▸ **Data supplied**
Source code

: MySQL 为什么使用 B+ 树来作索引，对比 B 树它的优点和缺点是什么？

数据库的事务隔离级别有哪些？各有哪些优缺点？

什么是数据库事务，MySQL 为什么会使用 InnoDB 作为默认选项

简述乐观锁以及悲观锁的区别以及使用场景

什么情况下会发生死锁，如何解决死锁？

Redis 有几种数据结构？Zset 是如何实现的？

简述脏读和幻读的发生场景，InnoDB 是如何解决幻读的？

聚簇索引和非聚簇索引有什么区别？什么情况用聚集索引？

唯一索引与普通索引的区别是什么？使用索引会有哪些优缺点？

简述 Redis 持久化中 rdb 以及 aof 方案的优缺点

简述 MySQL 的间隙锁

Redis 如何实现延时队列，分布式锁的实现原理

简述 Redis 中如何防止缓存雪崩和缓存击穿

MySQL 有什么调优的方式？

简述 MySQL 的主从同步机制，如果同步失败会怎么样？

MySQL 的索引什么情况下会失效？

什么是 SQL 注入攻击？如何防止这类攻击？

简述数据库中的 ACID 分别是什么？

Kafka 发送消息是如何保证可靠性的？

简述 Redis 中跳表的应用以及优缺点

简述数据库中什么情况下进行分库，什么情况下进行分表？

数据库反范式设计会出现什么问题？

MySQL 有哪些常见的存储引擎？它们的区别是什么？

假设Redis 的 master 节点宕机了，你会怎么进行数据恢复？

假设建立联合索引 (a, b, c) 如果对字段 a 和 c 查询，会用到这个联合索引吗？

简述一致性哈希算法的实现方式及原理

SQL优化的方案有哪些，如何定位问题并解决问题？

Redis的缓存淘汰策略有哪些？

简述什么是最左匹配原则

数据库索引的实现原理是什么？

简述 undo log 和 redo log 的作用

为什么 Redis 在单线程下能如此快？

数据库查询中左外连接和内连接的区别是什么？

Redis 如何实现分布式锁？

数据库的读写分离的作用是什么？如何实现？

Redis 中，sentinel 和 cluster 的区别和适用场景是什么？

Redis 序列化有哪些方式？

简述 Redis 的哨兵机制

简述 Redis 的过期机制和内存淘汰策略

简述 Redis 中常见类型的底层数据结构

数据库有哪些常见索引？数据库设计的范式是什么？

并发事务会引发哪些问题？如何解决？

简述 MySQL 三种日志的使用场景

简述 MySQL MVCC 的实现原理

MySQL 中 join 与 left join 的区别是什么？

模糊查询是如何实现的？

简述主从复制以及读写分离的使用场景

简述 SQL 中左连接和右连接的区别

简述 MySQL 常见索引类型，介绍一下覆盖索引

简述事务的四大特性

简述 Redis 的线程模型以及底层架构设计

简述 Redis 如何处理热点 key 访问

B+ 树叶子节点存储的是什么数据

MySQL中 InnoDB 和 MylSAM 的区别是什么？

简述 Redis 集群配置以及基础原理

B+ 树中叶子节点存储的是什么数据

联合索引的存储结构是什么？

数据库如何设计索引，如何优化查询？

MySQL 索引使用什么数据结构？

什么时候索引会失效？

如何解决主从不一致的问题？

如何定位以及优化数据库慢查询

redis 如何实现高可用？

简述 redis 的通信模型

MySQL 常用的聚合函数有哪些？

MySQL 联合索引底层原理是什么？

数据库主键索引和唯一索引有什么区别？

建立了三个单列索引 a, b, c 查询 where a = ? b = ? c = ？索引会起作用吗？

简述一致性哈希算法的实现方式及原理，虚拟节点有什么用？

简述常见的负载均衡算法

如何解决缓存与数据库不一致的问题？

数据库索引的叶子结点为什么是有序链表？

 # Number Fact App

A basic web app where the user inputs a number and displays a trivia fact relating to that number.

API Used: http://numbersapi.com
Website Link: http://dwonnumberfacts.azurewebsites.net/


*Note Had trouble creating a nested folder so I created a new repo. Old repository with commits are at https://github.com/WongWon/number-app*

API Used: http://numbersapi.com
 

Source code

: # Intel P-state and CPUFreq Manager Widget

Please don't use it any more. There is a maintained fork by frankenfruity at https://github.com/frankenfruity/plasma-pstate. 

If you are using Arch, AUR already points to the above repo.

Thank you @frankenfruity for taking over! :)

▸ **Task details**
Each line above that carries the string "repo" has to be returned.

▸ **Solution to the problem**
*Note Had trouble creating a nested folder so I created a new repo. Old repository with commits are at https://github.com/WongWon/number-app*
If you are using Arch, AUR already points to the above repo.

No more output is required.